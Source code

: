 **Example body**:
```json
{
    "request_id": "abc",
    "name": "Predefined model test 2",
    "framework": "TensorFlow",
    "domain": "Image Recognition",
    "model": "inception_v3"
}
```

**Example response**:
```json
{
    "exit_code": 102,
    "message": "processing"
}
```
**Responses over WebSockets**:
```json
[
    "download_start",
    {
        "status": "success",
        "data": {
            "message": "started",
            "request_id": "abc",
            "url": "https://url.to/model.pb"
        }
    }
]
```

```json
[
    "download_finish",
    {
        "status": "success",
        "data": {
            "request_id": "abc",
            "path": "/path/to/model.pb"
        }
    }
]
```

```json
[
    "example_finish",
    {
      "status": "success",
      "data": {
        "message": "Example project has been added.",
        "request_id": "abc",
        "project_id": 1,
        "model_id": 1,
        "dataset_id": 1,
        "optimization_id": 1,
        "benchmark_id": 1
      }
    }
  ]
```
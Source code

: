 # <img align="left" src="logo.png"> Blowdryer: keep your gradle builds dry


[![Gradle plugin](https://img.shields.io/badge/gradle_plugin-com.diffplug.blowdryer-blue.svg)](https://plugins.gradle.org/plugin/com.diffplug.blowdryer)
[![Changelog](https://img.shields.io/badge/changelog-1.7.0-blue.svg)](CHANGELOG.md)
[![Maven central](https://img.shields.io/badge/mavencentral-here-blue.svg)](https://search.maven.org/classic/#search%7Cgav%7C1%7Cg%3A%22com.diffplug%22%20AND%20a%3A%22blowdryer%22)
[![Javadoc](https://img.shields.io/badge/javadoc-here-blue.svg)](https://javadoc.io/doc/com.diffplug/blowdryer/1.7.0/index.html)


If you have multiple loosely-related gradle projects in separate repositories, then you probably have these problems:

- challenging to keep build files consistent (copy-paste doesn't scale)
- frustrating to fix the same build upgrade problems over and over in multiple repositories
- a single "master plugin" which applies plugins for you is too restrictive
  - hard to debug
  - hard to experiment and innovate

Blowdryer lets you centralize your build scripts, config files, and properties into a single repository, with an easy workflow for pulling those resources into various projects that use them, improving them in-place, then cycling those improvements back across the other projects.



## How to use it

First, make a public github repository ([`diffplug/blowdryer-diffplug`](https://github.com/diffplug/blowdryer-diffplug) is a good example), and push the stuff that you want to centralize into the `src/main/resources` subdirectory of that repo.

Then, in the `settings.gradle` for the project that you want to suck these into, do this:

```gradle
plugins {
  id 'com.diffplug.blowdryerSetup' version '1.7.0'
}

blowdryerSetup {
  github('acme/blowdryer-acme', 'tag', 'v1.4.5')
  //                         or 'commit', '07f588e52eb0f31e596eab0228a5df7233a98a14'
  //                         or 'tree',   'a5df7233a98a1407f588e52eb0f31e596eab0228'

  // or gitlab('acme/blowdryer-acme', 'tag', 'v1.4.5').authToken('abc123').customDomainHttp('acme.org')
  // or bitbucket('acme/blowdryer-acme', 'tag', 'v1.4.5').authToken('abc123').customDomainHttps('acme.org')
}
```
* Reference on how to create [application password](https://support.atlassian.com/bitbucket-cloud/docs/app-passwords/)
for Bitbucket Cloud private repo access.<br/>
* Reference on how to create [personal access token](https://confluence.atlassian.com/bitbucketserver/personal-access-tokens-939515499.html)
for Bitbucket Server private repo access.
..............................
From the line containing "to create [personal" through the last line of the entries above, print each line exactly as it stands.

* Reference on how to create [personal access token](https://confluence.atlassian.com/bitbucketserver/personal-access-tokens-939515499.html)
for Bitbucket Server private repo access.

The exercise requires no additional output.